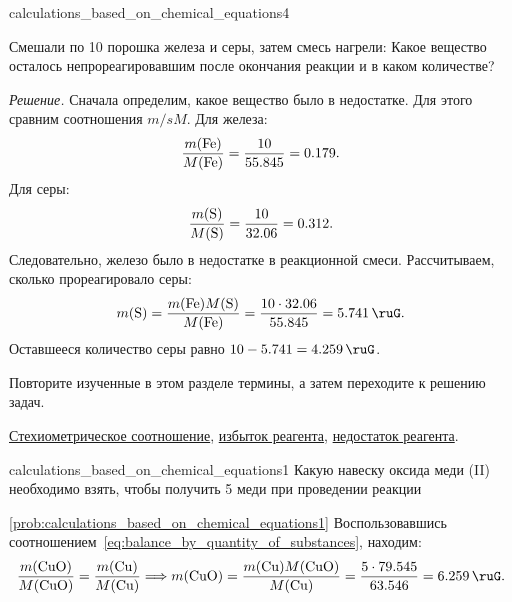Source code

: \begin{example}{}{calculations_based_on_chemical_equations4}
    \begin{condition}
        Смешали по \qty{10}{\ruG} порошка железа и серы, затем смесь нагрели:
        Какое вещество осталось непрореагировавшим после окончания реакции и в каком количестве?
    \end{condition}

    \medskip

    \textit{Решение.} Сначала определим, какое вещество было в недостатке. Для этого сравним соотношения ${m}/{sM}$. Для железа:
    \begin{equation*}
        \frac{m(\ce{Fe})}{M(\ce{Fe})} = \frac{10}{\num{55,845}} = \num{0,179}.
    \end{equation*}
    Для серы:
    \begin{equation*}
        \frac{m(\ce{S})}{M(\ce{S})} = \frac{10}{\num{32,06}} = \num{0,312}.
    \end{equation*}
    Следовательно, железо было в недостатке в реакционной смеси. Рассчитываем, сколько прореагировало серы:
    \begin{equation*}
        m(\ce{S}) = \frac{m(\ce{Fe})M(\ce{S})}{M(\ce{Fe})} = \frac{10 \cdot \num{32,06}}{\num{55,845}} = \qty{5,741}{\ruG}.
    \end{equation*}
    Оставшееся количество серы равно $10 - \num{5,741} = \qty{4,259}{\ruG}$.
\end{example}

Повторите изученные в этом разделе термины, а затем переходите к решению задач.

\begin{termlist}
    \hyperref[term:stoichiometric_ratio]{Стехиометрическое соотношение},
    \hyperref[term:excess_of_reagent]{избыток реагента},
    \hyperref[term:limiting_reagent]{недостаток реагента}.
\end{termlist}

\begin{problem}{}{calculations_based_on_chemical_equations1}
    Какую навеску оксида меди (II) необходимо взять, чтобы получить \qty{5}{\ruG} меди при проведении реакции
    \begin{sol}{\ref{prob:calculations_based_on_chemical_equations1}}
        Воспользовавшись соотношением~\eqref{eq:balance_by_quantity_of_substances}, находим:
        \begin{equation*}
            \frac{m(\ce{CuO})}{M(\ce{CuO})} = \frac{m(\ce{Cu})}{M(\ce{Cu})} \Longrightarrow m(\ce{CuO}) = \frac{m(\ce{Cu})M(\ce{CuO})}{M(\ce{Cu})} = \frac{5 \cdot \num{79,545}}{\num{63,546}} = \qty{6,259}{\ruG}.
        \end{equation*}
    \end{sol}
\end{problem}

ASSIGNMENT:
Go through the data and return each line where the word "hyperref" appears.

SOLVED EXERCISE:
    \hyperref[term:stoichiometric_ratio]{Стехиометрическое соотношение},
    \hyperref[term:excess_of_reagent]{избыток реагента},
    \hyperref[term:limiting_reagent]{недостаток реагента}.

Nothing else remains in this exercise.